• [Records for the exercise]
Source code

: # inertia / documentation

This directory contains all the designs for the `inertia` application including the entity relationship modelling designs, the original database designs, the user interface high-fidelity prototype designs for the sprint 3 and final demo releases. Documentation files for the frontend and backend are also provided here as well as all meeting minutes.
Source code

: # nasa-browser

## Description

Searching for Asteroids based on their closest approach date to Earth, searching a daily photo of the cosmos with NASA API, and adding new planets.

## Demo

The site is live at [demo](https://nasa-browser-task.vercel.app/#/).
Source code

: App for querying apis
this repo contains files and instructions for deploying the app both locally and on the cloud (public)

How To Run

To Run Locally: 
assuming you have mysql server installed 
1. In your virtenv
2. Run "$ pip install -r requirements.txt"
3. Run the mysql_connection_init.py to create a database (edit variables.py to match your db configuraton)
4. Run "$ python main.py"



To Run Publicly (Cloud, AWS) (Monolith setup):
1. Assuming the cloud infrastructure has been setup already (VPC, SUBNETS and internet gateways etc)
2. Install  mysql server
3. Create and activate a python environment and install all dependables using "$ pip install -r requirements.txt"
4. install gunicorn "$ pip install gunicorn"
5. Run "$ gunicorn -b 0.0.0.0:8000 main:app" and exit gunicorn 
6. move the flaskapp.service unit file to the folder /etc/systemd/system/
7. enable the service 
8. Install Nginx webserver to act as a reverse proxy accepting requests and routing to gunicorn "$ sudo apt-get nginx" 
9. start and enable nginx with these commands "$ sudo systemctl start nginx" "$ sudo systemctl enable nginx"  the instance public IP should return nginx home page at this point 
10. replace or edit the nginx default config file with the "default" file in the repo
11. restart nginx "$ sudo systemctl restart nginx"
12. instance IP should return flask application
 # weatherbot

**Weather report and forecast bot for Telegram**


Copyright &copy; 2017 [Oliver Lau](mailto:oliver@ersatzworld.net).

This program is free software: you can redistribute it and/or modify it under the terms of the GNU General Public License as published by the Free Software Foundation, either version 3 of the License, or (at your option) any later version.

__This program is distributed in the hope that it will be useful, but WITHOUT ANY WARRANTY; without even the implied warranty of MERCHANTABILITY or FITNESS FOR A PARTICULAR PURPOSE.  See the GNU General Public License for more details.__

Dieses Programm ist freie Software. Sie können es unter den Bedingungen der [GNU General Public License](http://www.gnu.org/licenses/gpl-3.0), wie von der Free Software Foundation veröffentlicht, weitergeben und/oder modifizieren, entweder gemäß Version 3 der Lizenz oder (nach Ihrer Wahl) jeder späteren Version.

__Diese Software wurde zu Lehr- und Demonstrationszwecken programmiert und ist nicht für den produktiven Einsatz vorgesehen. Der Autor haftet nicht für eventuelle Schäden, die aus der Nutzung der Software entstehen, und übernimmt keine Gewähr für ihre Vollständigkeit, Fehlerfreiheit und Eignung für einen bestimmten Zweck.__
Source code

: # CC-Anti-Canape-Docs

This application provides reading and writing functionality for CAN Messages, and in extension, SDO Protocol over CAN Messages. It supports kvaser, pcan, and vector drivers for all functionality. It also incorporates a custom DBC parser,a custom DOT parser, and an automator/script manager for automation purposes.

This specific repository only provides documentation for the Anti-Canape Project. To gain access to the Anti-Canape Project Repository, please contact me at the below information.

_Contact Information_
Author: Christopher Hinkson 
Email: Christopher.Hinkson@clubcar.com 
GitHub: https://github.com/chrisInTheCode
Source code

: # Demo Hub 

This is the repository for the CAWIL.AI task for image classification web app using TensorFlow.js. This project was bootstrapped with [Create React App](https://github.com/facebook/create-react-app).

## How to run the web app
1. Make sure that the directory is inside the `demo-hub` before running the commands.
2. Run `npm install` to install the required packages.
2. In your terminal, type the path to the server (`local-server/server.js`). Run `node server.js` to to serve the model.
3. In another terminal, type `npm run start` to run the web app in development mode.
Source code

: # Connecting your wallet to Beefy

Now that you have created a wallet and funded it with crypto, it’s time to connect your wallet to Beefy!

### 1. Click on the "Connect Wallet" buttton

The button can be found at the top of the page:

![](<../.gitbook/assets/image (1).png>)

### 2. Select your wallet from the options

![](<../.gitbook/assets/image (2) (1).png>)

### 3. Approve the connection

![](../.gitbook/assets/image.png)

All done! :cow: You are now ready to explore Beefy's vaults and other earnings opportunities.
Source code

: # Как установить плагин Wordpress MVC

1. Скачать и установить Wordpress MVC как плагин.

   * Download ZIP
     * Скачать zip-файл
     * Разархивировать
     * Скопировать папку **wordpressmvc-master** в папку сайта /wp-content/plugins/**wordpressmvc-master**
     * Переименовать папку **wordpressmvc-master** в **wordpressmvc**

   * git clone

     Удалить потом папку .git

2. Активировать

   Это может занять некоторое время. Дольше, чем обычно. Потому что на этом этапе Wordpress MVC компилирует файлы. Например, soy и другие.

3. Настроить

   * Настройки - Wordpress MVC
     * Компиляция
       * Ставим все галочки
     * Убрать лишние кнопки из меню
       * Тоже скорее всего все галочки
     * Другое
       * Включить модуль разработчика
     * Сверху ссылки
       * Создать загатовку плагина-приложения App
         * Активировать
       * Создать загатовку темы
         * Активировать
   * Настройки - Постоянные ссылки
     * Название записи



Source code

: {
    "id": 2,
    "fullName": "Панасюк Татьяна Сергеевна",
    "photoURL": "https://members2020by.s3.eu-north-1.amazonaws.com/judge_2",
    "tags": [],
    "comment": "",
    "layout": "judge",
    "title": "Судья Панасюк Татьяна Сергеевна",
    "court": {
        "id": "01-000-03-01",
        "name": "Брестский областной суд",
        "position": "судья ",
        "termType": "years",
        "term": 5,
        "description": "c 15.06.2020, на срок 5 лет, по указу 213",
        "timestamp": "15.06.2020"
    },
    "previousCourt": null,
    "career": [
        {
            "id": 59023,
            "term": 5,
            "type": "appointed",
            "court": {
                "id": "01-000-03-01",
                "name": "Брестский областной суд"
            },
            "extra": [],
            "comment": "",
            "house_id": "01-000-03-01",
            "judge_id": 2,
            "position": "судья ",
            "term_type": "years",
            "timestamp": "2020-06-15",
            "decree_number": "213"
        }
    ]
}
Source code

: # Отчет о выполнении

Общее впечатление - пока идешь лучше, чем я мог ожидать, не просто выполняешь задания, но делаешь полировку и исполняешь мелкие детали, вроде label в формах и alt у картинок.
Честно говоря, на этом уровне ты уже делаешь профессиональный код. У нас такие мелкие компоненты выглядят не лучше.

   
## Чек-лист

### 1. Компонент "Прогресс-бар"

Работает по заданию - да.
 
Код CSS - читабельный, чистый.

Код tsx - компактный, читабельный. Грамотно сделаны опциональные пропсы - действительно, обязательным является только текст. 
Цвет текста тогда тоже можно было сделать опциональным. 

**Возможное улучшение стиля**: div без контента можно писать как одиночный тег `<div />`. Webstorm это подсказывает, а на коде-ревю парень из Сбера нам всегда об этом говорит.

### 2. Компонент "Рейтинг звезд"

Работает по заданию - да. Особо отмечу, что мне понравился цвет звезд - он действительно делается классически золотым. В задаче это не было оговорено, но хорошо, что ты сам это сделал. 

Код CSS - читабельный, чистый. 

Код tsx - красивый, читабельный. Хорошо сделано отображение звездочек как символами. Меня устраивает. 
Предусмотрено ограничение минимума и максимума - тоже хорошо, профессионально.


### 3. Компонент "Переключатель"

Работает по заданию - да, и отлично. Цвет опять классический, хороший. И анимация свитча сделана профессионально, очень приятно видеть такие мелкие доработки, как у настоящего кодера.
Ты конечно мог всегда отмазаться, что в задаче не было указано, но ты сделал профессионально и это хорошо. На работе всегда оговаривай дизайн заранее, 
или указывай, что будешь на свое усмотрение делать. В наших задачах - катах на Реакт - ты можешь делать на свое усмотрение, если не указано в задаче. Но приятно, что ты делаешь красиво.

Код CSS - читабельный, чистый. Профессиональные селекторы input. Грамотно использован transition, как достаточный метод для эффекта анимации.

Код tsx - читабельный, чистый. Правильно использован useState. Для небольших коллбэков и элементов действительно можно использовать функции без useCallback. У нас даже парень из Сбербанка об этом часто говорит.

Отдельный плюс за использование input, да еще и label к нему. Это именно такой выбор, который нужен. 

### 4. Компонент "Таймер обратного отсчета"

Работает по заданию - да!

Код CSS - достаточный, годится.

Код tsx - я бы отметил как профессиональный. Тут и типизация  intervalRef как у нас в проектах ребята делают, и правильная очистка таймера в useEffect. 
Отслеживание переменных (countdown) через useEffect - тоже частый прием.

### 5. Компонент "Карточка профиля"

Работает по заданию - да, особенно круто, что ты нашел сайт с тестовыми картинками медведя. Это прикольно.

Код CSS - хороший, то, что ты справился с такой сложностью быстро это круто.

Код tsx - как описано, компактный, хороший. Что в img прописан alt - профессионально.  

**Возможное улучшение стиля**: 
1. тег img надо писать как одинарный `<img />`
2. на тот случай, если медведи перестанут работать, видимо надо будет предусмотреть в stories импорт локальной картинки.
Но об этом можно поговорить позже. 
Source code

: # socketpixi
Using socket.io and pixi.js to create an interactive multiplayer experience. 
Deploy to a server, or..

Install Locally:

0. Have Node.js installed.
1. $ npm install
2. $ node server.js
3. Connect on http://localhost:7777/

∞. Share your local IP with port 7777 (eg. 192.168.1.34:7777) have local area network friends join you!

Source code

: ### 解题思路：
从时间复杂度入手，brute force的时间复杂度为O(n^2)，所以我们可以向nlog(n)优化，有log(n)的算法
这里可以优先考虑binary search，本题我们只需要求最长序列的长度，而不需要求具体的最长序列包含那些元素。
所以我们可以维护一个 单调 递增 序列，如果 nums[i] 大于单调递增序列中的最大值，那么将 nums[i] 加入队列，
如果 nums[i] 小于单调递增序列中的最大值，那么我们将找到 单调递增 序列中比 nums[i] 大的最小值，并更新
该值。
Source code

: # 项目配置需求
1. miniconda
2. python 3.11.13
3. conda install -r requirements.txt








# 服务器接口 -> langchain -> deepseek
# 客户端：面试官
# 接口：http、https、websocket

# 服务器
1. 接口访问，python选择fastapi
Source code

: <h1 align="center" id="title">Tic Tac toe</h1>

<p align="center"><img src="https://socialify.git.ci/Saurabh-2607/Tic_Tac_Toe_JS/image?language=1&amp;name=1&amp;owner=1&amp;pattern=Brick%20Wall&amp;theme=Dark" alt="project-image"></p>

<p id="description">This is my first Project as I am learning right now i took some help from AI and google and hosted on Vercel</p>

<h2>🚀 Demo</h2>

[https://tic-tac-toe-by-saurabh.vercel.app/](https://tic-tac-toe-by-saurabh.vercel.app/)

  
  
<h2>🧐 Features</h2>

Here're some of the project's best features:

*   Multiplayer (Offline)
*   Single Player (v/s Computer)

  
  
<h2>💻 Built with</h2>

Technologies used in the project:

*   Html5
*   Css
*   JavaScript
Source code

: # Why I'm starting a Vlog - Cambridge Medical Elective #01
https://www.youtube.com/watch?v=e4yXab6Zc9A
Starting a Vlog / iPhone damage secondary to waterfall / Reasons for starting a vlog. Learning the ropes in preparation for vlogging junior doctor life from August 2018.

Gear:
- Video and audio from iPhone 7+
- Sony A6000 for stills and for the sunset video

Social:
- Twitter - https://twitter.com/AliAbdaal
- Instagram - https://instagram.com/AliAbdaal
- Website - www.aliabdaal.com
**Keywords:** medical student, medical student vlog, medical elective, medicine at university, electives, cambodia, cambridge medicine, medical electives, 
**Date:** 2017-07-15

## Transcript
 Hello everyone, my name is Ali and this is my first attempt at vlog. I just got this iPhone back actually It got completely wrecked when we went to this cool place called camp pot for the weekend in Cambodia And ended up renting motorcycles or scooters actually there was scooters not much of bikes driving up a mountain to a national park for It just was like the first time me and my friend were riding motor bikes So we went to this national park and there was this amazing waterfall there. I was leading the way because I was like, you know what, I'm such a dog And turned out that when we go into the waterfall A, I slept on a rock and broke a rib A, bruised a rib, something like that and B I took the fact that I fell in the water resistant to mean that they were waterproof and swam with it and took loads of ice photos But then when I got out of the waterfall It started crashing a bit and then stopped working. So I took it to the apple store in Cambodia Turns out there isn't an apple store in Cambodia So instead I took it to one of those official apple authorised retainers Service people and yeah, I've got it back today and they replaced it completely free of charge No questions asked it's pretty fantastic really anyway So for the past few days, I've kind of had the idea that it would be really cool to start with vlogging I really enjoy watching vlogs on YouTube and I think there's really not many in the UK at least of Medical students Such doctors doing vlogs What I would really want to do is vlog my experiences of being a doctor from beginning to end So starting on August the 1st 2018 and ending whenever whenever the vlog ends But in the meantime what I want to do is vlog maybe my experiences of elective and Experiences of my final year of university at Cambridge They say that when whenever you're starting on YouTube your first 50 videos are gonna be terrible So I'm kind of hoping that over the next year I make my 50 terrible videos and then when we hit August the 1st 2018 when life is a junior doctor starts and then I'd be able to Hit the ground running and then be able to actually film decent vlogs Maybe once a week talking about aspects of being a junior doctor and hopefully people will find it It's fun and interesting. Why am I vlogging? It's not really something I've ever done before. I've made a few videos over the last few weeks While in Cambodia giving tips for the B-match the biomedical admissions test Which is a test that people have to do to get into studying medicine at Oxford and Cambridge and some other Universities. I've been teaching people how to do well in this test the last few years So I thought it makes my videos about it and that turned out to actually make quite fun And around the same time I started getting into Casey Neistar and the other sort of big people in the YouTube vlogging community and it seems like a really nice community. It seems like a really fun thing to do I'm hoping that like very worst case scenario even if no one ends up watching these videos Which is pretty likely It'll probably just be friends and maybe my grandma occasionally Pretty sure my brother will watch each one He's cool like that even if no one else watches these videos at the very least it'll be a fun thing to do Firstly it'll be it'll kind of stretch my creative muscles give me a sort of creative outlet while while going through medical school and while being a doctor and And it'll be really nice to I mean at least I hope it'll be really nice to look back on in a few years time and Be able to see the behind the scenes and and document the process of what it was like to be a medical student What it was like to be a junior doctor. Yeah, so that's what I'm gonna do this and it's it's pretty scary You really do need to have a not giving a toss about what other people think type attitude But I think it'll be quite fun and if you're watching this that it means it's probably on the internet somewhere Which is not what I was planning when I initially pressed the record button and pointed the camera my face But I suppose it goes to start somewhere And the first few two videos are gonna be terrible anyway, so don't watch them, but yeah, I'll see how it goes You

• [Exercise]
Exactly as written, please transcribe the lines from the start of the records above to the line that holds "8. Install Nginx", both ends included.

• [Output]
Source code

: # inertia / documentation

This directory contains all the designs for the `inertia` application including the entity relationship modelling designs, the original database designs, the user interface high-fidelity prototype designs for the sprint 3 and final demo releases. Documentation files for the frontend and backend are also provided here as well as all meeting minutes.
Source code

: # nasa-browser

## Description

Searching for Asteroids based on their closest approach date to Earth, searching a daily photo of the cosmos with NASA API, and adding new planets.

## Demo

The site is live at [demo](https://nasa-browser-task.vercel.app/#/).
Source code

: App for querying apis
this repo contains files and instructions for deploying the app both locally and on the cloud (public)

How To Run

To Run Locally: 
assuming you have mysql server installed 
1. In your virtenv
2. Run "$ pip install -r requirements.txt"
3. Run the mysql_connection_init.py to create a database (edit variables.py to match your db configuraton)
4. Run "$ python main.py"



To Run Publicly (Cloud, AWS) (Monolith setup):
1. Assuming the cloud infrastructure has been setup already (VPC, SUBNETS and internet gateways etc)
2. Install  mysql server
3. Create and activate a python environment and install all dependables using "$ pip install -r requirements.txt"
4. install gunicorn "$ pip install gunicorn"
5. Run "$ gunicorn -b 0.0.0.0:8000 main:app" and exit gunicorn 
6. move the flaskapp.service unit file to the folder /etc/systemd/system/
7. enable the service 
8. Install Nginx webserver to act as a reverse proxy accepting requests and routing to gunicorn "$ sudo apt-get nginx" 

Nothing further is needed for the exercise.